### Dataset extract

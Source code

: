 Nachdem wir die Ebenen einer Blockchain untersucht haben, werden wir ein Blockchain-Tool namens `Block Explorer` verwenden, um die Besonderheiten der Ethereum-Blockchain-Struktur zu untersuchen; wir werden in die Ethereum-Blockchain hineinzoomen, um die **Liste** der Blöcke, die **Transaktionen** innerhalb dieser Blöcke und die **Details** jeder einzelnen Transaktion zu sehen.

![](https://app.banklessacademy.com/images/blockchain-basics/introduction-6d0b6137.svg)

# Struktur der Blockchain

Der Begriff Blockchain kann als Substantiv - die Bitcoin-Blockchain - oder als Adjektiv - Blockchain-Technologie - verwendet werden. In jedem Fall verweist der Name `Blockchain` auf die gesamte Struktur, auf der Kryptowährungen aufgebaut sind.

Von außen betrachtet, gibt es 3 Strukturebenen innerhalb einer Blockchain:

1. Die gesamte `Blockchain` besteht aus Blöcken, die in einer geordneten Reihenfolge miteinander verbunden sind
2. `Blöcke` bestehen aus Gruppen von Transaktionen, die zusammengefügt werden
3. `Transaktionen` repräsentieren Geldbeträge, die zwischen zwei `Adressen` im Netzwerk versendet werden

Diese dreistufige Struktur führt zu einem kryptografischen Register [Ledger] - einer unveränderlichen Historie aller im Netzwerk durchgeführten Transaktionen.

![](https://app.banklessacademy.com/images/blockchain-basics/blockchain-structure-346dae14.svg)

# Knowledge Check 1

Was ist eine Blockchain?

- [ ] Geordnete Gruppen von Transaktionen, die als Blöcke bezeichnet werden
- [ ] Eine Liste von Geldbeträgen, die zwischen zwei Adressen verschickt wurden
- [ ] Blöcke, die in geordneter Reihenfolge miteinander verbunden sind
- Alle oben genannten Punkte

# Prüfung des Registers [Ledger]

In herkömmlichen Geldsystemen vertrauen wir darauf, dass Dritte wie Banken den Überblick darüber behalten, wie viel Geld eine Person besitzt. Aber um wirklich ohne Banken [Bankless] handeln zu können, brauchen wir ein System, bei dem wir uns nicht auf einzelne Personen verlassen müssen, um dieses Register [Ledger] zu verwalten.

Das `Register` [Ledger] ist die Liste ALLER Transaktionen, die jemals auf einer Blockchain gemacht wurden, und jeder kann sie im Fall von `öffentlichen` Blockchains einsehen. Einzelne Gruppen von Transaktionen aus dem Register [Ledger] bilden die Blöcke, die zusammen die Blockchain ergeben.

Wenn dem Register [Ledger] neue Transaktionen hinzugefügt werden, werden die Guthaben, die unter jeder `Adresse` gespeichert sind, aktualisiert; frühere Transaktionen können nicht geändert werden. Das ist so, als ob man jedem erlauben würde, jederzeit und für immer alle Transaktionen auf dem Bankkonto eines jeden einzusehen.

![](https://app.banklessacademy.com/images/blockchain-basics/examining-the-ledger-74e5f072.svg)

######

_Your goal_
Retype all the data, changing nothing.

_Response_
Source code

: Nachdem wir die Ebenen einer Blockchain untersucht haben, werden wir ein Blockchain-Tool namens `Block Explorer` verwenden, um die Besonderheiten der Ethereum-Blockchain-Struktur zu untersuchen; wir werden in die Ethereum-Blockchain hineinzoomen, um die **Liste** der Blöcke, die **Transaktionen** innerhalb dieser Blöcke und die **Details** jeder einzelnen Transaktion zu sehen.

![](https://app.banklessacademy.com/images/blockchain-basics/introduction-6d0b6137.svg)

# Struktur der Blockchain

Der Begriff Blockchain kann als Substantiv - die Bitcoin-Blockchain - oder als Adjektiv - Blockchain-Technologie - verwendet werden. In jedem Fall verweist der Name `Blockchain` auf die gesamte Struktur, auf der Kryptowährungen aufgebaut sind.

Von außen betrachtet, gibt es 3 Strukturebenen innerhalb einer Blockchain:

1. Die gesamte `Blockchain` besteht aus Blöcken, die in einer geordneten Reihenfolge miteinander verbunden sind
2. `Blöcke` bestehen aus Gruppen von Transaktionen, die zusammengefügt werden
3. `Transaktionen` repräsentieren Geldbeträge, die zwischen zwei `Adressen` im Netzwerk versendet werden

Diese dreistufige Struktur führt zu einem kryptografischen Register [Ledger] - einer unveränderlichen Historie aller im Netzwerk durchgeführten Transaktionen.

![](https://app.banklessacademy.com/images/blockchain-basics/blockchain-structure-346dae14.svg)

# Knowledge Check 1

Was ist eine Blockchain?

- [ ] Geordnete Gruppen von Transaktionen, die als Blöcke bezeichnet werden
- [ ] Eine Liste von Geldbeträgen, die zwischen zwei Adressen verschickt wurden
- [ ] Blöcke, die in geordneter Reihenfolge miteinander verbunden sind
- Alle oben genannten Punkte

# Prüfung des Registers [Ledger]

In herkömmlichen Geldsystemen vertrauen wir darauf, dass Dritte wie Banken den Überblick darüber behalten, wie viel Geld eine Person besitzt. Aber um wirklich ohne Banken [Bankless] handeln zu können, brauchen wir ein System, bei dem wir uns nicht auf einzelne Personen verlassen müssen, um dieses Register [Ledger] zu verwalten.

Das `Register` [Ledger] ist die Liste ALLER Transaktionen, die jemals auf einer Blockchain gemacht wurden, und jeder kann sie im Fall von `öffentlichen` Blockchains einsehen. Einzelne Gruppen von Transaktionen aus dem Register [Ledger] bilden die Blöcke, die zusammen die Blockchain ergeben.

Wenn dem Register [Ledger] neue Transaktionen hinzugefügt werden, werden die Guthaben, die unter jeder `Adresse` gespeichert sind, aktualisiert; frühere Transaktionen können nicht geändert werden. Das ist so, als ob man jedem erlauben würde, jederzeit und für immer alle Transaktionen auf dem Bankkonto eines jeden einzusehen.

![](https://app.banklessacademy.com/images/blockchain-basics/examining-the-ledger-74e5f072.svg)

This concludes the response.